I’d go even further and say I wish my whole development stack had a switch I can use to say “I’m not done iterating on this idea yet, cool it with the warnings.”

Unused imports, I’m looking at you… stop bitching that I’m not using this import line simply because I commented out the line that uses it in order to test something.

Stop complaining about dead code just because I haven’t finished wiring it up yet, I just want to unit test it before I go that far.

Stop complaining about unreachable code because I put a quick early return line in this function so that I could mock it to chase down this other bug. I’ll get around to fixing it later, I’m trying to think!

In rust I can go to lib.rs somewhere and #![allow(unused_imports,dead_code,etc)] and then remember to drop it by the time I get the branch ready for review, but that’s more cumbersome than it ought to be.

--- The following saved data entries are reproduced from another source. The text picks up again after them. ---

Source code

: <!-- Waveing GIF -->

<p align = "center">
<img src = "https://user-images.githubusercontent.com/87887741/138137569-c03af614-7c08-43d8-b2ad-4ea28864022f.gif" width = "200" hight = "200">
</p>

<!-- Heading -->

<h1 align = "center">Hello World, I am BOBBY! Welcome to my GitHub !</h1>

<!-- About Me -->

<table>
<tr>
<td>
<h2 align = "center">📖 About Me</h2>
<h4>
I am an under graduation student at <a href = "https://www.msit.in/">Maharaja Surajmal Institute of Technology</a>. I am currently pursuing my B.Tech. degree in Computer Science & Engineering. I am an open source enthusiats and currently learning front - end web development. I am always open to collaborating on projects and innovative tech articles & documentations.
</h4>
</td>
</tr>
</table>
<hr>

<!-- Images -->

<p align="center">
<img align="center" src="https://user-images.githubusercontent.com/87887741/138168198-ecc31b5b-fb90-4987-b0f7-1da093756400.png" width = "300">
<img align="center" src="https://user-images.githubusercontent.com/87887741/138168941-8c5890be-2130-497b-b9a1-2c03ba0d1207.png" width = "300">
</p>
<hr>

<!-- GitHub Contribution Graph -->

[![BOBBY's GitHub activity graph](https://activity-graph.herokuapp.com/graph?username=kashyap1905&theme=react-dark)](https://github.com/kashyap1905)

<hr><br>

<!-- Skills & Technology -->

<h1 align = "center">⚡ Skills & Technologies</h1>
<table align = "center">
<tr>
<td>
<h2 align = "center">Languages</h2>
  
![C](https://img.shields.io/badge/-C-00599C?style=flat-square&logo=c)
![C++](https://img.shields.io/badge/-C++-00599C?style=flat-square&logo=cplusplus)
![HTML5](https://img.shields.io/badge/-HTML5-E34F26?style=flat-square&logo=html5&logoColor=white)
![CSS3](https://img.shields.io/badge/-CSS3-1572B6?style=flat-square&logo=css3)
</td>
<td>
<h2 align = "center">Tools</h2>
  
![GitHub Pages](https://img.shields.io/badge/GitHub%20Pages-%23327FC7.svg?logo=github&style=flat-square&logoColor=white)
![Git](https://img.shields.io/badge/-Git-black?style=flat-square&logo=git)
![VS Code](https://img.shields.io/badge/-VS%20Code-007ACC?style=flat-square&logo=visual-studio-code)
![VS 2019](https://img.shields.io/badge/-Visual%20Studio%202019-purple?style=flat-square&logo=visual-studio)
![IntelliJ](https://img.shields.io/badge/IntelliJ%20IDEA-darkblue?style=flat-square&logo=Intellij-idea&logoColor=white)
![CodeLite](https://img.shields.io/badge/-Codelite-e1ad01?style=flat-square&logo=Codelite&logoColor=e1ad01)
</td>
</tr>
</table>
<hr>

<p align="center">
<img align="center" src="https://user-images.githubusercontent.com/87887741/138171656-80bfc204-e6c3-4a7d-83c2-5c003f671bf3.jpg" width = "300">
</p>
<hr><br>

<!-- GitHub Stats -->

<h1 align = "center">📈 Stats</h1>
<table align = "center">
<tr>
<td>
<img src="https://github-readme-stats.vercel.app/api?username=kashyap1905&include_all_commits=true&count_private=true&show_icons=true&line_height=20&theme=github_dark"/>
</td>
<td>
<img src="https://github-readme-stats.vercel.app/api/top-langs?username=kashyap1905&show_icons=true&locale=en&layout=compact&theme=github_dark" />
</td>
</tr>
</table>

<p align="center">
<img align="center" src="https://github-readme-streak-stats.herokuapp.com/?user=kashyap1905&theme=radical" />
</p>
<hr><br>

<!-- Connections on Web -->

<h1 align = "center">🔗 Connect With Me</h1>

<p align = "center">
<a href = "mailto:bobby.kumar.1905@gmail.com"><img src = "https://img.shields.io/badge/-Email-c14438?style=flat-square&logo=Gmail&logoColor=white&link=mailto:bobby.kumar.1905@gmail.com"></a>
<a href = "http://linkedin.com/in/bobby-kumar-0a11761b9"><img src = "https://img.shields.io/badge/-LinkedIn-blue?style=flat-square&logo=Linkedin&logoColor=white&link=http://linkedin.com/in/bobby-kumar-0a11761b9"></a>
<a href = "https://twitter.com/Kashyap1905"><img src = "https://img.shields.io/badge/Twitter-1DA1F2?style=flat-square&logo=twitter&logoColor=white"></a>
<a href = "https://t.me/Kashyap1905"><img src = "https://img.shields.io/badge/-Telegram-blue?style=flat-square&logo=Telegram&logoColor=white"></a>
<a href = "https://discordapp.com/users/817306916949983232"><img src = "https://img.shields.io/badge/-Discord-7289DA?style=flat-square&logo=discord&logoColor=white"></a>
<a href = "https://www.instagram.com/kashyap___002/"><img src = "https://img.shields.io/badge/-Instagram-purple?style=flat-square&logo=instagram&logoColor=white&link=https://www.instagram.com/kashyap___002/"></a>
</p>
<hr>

My whole IDE/build/other tooling should have a universal understanding of “this is a work in progress please let me express my thoughts with minimal obstructions” mode.

On the other hand, I can't count how many times I've written some code like

    let iteration_1_id = 10;
    dostuff(iteration_1_id);
    let iteration_2_id = 11; // warning, unused variable!!
    dostuff(iteration_1_id);

and then spent 10 minutes debugging why iteration_2 wasn't working, when it would have been resolved instantly if I had paid attention to the warnings.